Exercise details ::
Below are some records; give them all again exactly, but not the pictures.

[Dataset entries]

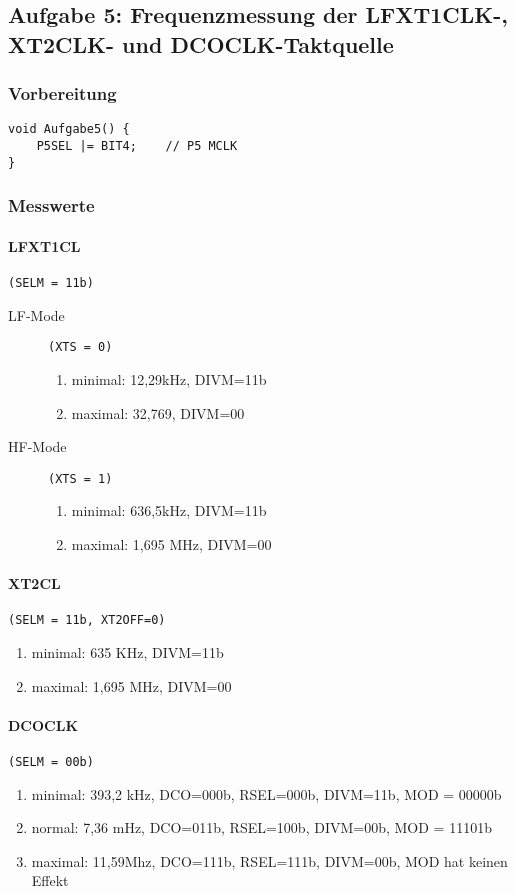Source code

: \subsection*{Aufgabe 5: Frequenzmessung der LFXT1CLK-, XT2CLK- und DCOCLK-Taktquelle}

\subsubsection*{Vorbereitung}
\begin{lstlisting}
void Aufgabe5() {
    P5SEL |= BIT4;    // P5 MCLK 
}\end{lstlisting}

\subsubsection*{Messwerte}
\paragraph{LFXT1CL} \texttt{(SELM = 11b)}
\begin{description}
	\item [LF-Mode] \texttt{(XTS = 0)}
		\begin{enumerate}
			\item minimal: 12,29kHz, DIVM=11b
			\item maximal: 32,769, DIVM=00
		\end{enumerate}

	\item [HF-Mode] \texttt{(XTS = 1)}
		\begin{enumerate}
			\item minimal: 636,5kHz, DIVM=11b
			\item maximal: 1,695 MHz, DIVM=00
		\end{enumerate}
\end{description}

\paragraph{XT2CL} \texttt{(SELM = 11b, XT2OFF=0)}
\begin{enumerate}
	\item minimal: 635 KHz, DIVM=11b
	\item maximal: 1,695 MHz, DIVM=00
\end{enumerate}

\paragraph{DCOCLK} \texttt{(SELM = 00b)}
\begin{enumerate}
	\item minimal: 393,2 kHz, DCO=000b, RSEL=000b, DIVM=11b, MOD = 00000b
	\item normal: 7,36 mHz, DCO=011b, RSEL=100b, DIVM=00b, MOD = 11101b
	\item maximal: 11,59Mhz, DCO=111b, RSEL=111b, DIVM=00b, MOD hat keinen Effekt 
\end{enumerate}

Result for this exercise ::
Source code

: \subsection*{Aufgabe 5: Frequenzmessung der LFXT1CLK-, XT2CLK- und DCOCLK-Taktquelle}

\subsubsection*{Vorbereitung}
\begin{lstlisting}
void Aufgabe5() {
    P5SEL |= BIT4;    // P5 MCLK 
}\end{lstlisting}

\subsubsection*{Messwerte}
\paragraph{LFXT1CL} \texttt{(SELM = 11b)}
\begin{description}
	\item [LF-Mode] \texttt{(XTS = 0)}
		\begin{enumerate}
			\item minimal: 12,29kHz, DIVM=11b
			\item maximal: 32,769, DIVM=00
		\end{enumerate}

	\item [HF-Mode] \texttt{(XTS = 1)}
		\begin{enumerate}
			\item minimal: 636,5kHz, DIVM=11b
			\item maximal: 1,695 MHz, DIVM=00
		\end{enumerate}
\end{description}

\paragraph{XT2CL} \texttt{(SELM = 11b, XT2OFF=0)}
\begin{enumerate}
	\item minimal: 635 KHz, DIVM=11b
	\item maximal: 1,695 MHz, DIVM=00
\end{enumerate}

\paragraph{DCOCLK} \texttt{(SELM = 00b)}
\begin{enumerate}
	\item minimal: 393,2 kHz, DCO=000b, RSEL=000b, DIVM=11b, MOD = 00000b
	\item normal: 7,36 mHz, DCO=011b, RSEL=100b, DIVM=00b, MOD = 11101b
	\item maximal: 11,59Mhz, DCO=111b, RSEL=111b, DIVM=00b, MOD hat keinen Effekt 
\end{enumerate}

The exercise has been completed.